A diferencia de otros navegadores, como Tor Browser, Brave ofrece esta funcionalidad a través de una implementación de proxy. Esto permite que sea más sencillo de usar, pero no ofrece, ni de lejos, el mismo nivel de privacidad.

Al usar este modo, lo que hace Brave es enviar a través de ese proxy Tor todas las webs que visitemos. Sin embargo, tal como demuestra Reddit, un fallo en la implementación de este proxy ha estado haciendo que, además, todas estas URL se enviaran al servidor DNS de nuestro ordenador. De esta manera, si intentamos entrar en SoftZone desde el modo privado con Tor, además de enviar todo el tráfico a través de esta red descentralizada, también se envía el dominio a nuestro DNS, 8.8.8.8. Es decir, termina pasando igualmente por Google.

El problema residía en que el CNAME de Brave encargado de bloquear los scripts de seguimiento de terceros utiliza registros DNS CNAME para hacerse pasar por un script de origen y poder bloquear el contenido sin alterar el estado de la web. ¿Y cómo han decidido solucionarlo? Muy sencillo: desactivando esta función cuando estemos navegando en el modo privado con Tor.

Este error aún no está solucionado

El fallo lleva más de tres semanas publicado en la página del proyecto de GitHub. Sin embargo, hasta ahora, la solución no ha sido publicada. Se esperaba que este parche llegara con el lanzamiento de la versión 1.21, pero debido a un problema de última hora los desarrolladores han tenido que dar marcha atrás en la implementación de la solución.

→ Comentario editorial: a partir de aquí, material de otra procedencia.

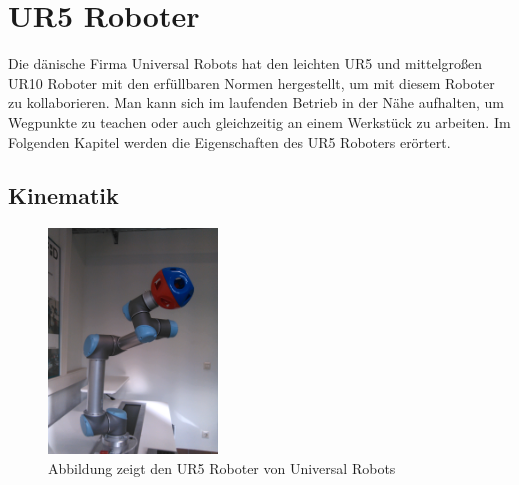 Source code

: \section{UR5 Roboter}
\label{sec:ur_robot_gru}

Die dänische Firma Universal Robots hat den leichten UR5 und mittelgroßen UR10 Roboter mit den erfüllbaren Normen hergestellt, um mit diesem Roboter zu kollaborieren. Man kann sich im laufenden Betrieb in der Nähe aufhalten, um Wegpunkte zu \acs{teachen} oder auch gleichzeitig an einem Werkstück zu arbeiten.
Im Folgenden Kapitel werden die Eigenschaften des UR5 Roboters erörtert.

\subsection{Kinematik}
\label{ur_eigenschaften_gru}

\begin{figure}[H]
  \centering
    \includegraphics[width=0.4\textwidth]{pic/ur5_robot.jpg}
      \caption[UR5 Roboter]{Abbildung zeigt den UR5 Roboter von Universal Robots}
      \label{fig:schnittstellen_schichten}
\end{figure}

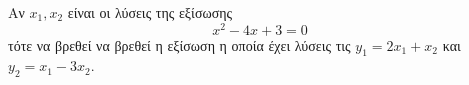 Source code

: Αν $ x_1,x_2 $ είναι οι λύσεις της εξίσωσης \[ x^2-4x+3=0 \] τότε να βρεθεί να βρεθεί η εξίσωση η οποία έχει λύσεις τις $ y_1=2x_1+x_2 $ και $ y_2=x_1-3x_2 $.
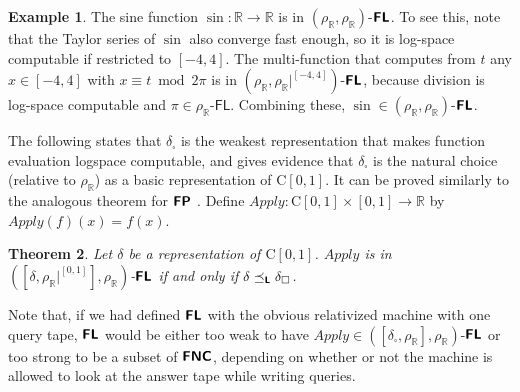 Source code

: \documentclass[conference]{IEEEtran}
\newcommand{\R}{\mathbb R}
\newcommand{\classonefont}[1]{\mathsf{#1}}
\newcommand{\classFL}{\classonefont{FL}}
\newcommand{\classtwofont}[1]{\text{\bfseries \sffamily \upshape #1}}
\newcommand{\classFLtwo}{\classtwofont{FL}}
\newcommand{\classFNCtwo}{\classtwofont{FNC}}
\newcommand{\classFPtwo}{\classtwofont{FP}}
\newcommand{\deltabox}{\delta _\square}
\newcommand{\rhoR}{\rho _\R}
\newcommand{\rhoRunit}{\rho _\R|^{[0,1]}}
\newcommand{\classC}{\mathrm C}
\newcommand{\OpApply}{\mathit{Apply}}
\newtheorem{theorem}{Theorem}[section]
\newtheorem{lemma}[theorem]{Lemma}
\theoremstyle{definition}
\newtheorem{example}[theorem]{Example}
\theoremstyle{remark}
\begin{document}


\begin{example}
\label{example: sine}
The sine function $\sin \colon \R \to \R$ is
in $(\rhoR, \rhoR)$-$\classFLtwo$.
To see this, note that 
the Taylor series of $\sin$ also converge fast enough,
so it is log-space computable if restricted to $[-4, 4]$.
The multi-function that computes from $t$
any $x \in [-4, 4]$ with $x \equiv t \bmod 2 \pi$ is
in $(\rhoR, \rhoR|^{[-4,4]})$-$\classFLtwo$, 
because division is log-space computable 
and $\pi \in \rhoR$-$\classFL$. 
Combining these, $\sin \in (\rhoR, \rhoR)$-$\classFLtwo$.
\end{example}

The following states that $\deltabox$ 
is the weakest representation that makes function evaluation 
logspace computable, 
and gives evidence that 
$\deltabox$ is the natural choice (relative to $\rhoR$)
as a basic representation of $\classC [0, 1]$. 
It can be proved similarly to the analogous theorem for $\classFPtwo$ 
\cite{kawamura11:_funct_space_repres_and_polyn_time_comput}. 
Define $\OpApply \colon \classC [0, 1] \times [0, 1] \to \R$ by 
$\OpApply (f) (x) = f (x)$. 

\begin{theorem}
 \label{theorem:apply-is-L-computable}
 Let $\delta$ be a representation of $\classC[0, 1]$.
 $\OpApply$ is in $([\delta, \rhoRunit], \rhoR)$-$\classFLtwo$ if
 and only if $\delta \transL \deltabox$.
\end{theorem}

Note that, 
if we had defined $\classFLtwo$ with the obvious relativized machine with one query tape,
$\classFLtwo$ would be either too weak 
to have $\OpApply \in ([\deltabox,\rhoR], \rhoR)$-$\classFLtwo$ or
too strong to be a subset of $\classFNCtwo$,
depending on whether or not the machine is allowed to look at the answer tape while writing queries.
\end{document}
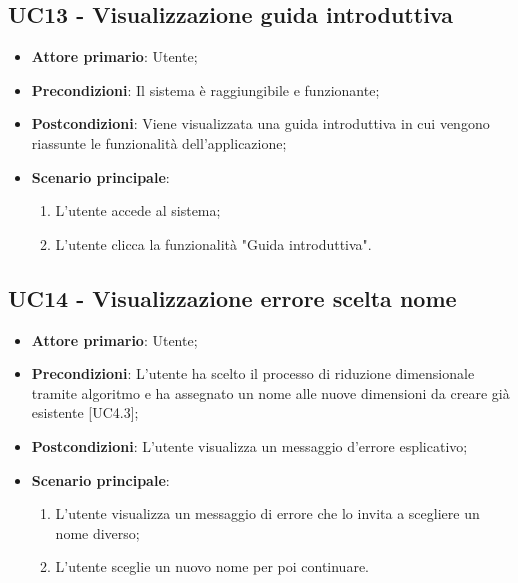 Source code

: \subsection{UC13 - Visualizzazione guida introduttiva}
\begin{itemize}
	\item \textbf{Attore primario}: Utente;
	\item \textbf{Precondizioni}: Il sistema è raggiungibile e funzionante;
	\item \textbf{Postcondizioni}: Viene visualizzata una guida introduttiva in cui vengono riassunte le funzionalità dell'applicazione;
	\item \textbf{Scenario principale}:
		\begin{enumerate}
			\item L'utente accede al sistema;
			\item L'utente clicca la funzionalità "Guida introduttiva".
		\end{enumerate}
\end{itemize}

\subsection{UC14 - Visualizzazione errore scelta nome}
\begin{itemize}
	\item \textbf{Attore primario}: Utente;
	\item \textbf{Precondizioni}: L'utente ha scelto il processo di riduzione dimensionale tramite algoritmo e ha assegnato un nome alle nuove dimensioni da creare già esistente [UC4.3];
	\item \textbf{Postcondizioni}: L'utente visualizza un messaggio d'errore esplicativo;
	\item \textbf{Scenario principale}:
		\begin{enumerate}
			\item L'utente visualizza un messaggio di errore che lo invita a scegliere un nome diverso;
			\item L'utente sceglie un nuovo nome per poi continuare.
		\end{enumerate}
\end{itemize} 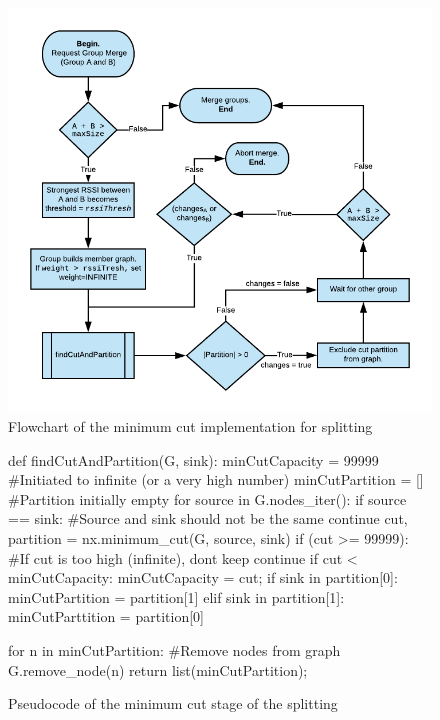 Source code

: \begin{figure}
	\includegraphics[width=\textwidth]{Images/mincutflow2.png}
		\caption{Flowchart of the minimum cut implementation for splitting}%
		\label{fig:mincutflow}%
\end{figure}


	\begin{figure}
		\tiny
		\begin{python}
			def findCutAndPartition(G, sink):
			minCutCapacity = 99999 #Initiated to infinite (or a very high number)
			minCutPartition = [] #Partition initially empty
			for source in G.nodes_iter():
				if source == sink: #Source and sink should not be the same
						continue
				cut, partition = nx.minimum_cut(G, source, sink)
				if (cut >= 99999): #If cut is too high (infinite), dont keep
						continue
				if cut < minCutCapacity:
						minCutCapacity = cut;
						if sink in partition[0]:
								minCutPartition = partition[1]
						elif sink in partition[1]:
								minCutParttition = partition[0]

			for n in minCutPartition: #Remove nodes from graph
						G.remove_node(n)
			return list(minCutPartition);
		\end{python}
		\caption{Pseudocode of the minimum cut stage of the splitting}
		\label{fig:pseudocut}
	\end{figure}


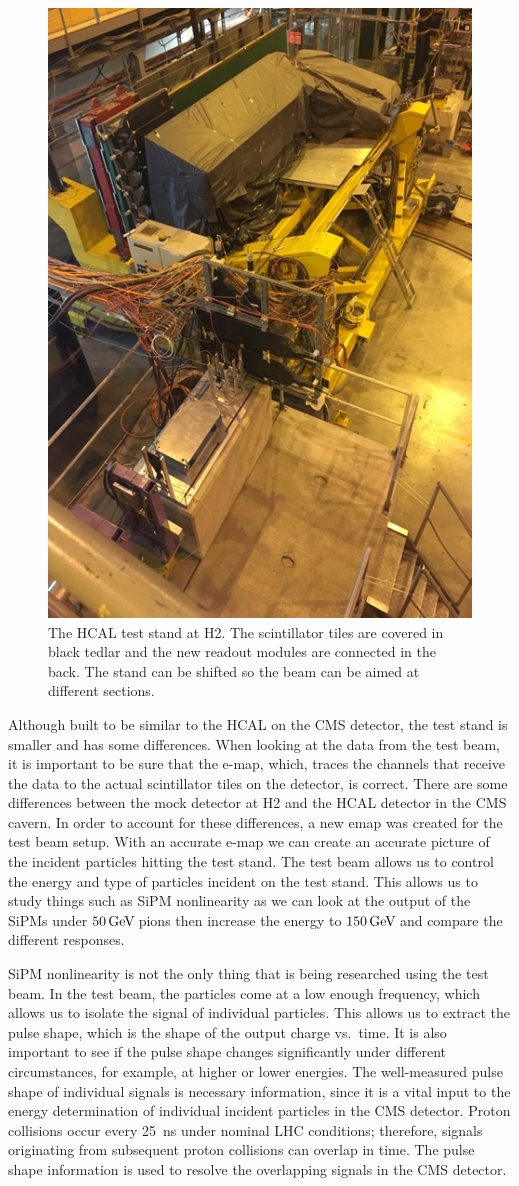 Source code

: \begin{figure}
\centering
\includegraphics[width=0.6\linewidth]{Figures/Teststand.png}
\caption{The HCAL test stand at H2. The scintillator tiles are covered in black tedlar and the new readout modules are connected in the back. The stand can be shifted so the beam can be aimed at different sections.}
\label{fig:stand}
\end{figure}

Although built to be similar to the HCAL on the CMS detector, the test stand is smaller and has some differences. When looking at the data from the test beam, it is important to be sure that the e-map, which, traces the channels that receive the data to the actual scintillator tiles on the detector, is correct. There are some differences between the mock detector at H2 and the HCAL detector in the CMS cavern. In order to account for these differences, a new emap was created for the test beam setup. With an accurate e-map we can create an accurate picture of the incident particles hitting the test stand. The test beam allows us to control the energy and type of particles incident on the test stand. This allows us to study things such as SiPM nonlinearity as we can look at the output of the SiPMs under $50 {\,\text{Ge\hspace{-.08em}V\hspace{-0.16em}}}$ pions then increase the energy to $150 {\,\text{Ge\hspace{-.08em}V\hspace{-0.16em}}}$ and compare the different responses. 

SiPM nonlinearity is not the only thing that is being researched using the test beam. In the test beam, the particles come at a low enough frequency, which allows us to isolate the signal of individual particles. This allows us to extract the pulse shape, which is the shape of the output charge vs.\ time. It is also important to see if the pulse shape changes significantly under different circumstances, for example, at higher or lower energies. The well-measured pulse shape of individual signals is necessary information, since it is a vital input to the energy determination of individual incident particles in the CMS detector. Proton collisions occur every 25~ns under nominal LHC conditions; therefore, signals originating from subsequent proton collisions can overlap in time. The pulse shape information is used to resolve the overlapping signals in the CMS detector.

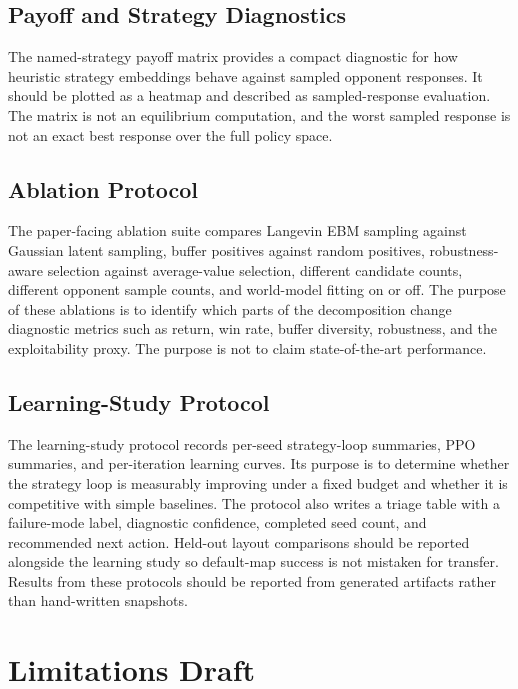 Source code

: \subsection{Payoff and Strategy Diagnostics}

The named-strategy payoff matrix provides a compact diagnostic for how heuristic strategy embeddings behave against sampled opponent responses.
It should be plotted as a heatmap and described as sampled-response evaluation.
The matrix is not an equilibrium computation, and the worst sampled response is not an exact best response over the full policy space.

\subsection{Ablation Protocol}

The paper-facing ablation suite compares Langevin EBM sampling against Gaussian latent sampling, buffer positives against random positives, robustness-aware selection against average-value selection, different candidate counts, different opponent sample counts, and world-model fitting on or off.
The purpose of these ablations is to identify which parts of the decomposition change diagnostic metrics such as return, win rate, buffer diversity, robustness, and the exploitability proxy.
The purpose is not to claim state-of-the-art performance.

\subsection{Learning-Study Protocol}

The learning-study protocol records per-seed strategy-loop summaries, PPO summaries, and per-iteration learning curves.
Its purpose is to determine whether the strategy loop is measurably improving under a fixed budget and whether it is competitive with simple baselines.
The protocol also writes a triage table with a failure-mode label, diagnostic confidence, completed seed count, and recommended next action.
Held-out layout comparisons should be reported alongside the learning study so default-map success is not mistaken for transfer.
Results from these protocols should be reported from generated artifacts rather than hand-written snapshots.

\section{Limitations Draft}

Tal como afirma el desarrollador Yan Zhu, de Brave, la solución a este problema de privacidad debería llegar muy pronto mediante un hotfix publicado para el navegador. Pero seguimos sin una fecha fija.

Desde luego, esta es una prueba más de que, aunque nos vendan una fortaleza para nuestra privacidad, el más mínimo fallo de implementación en cualquiera de las funciones del mismo puede derrumbarla por completo.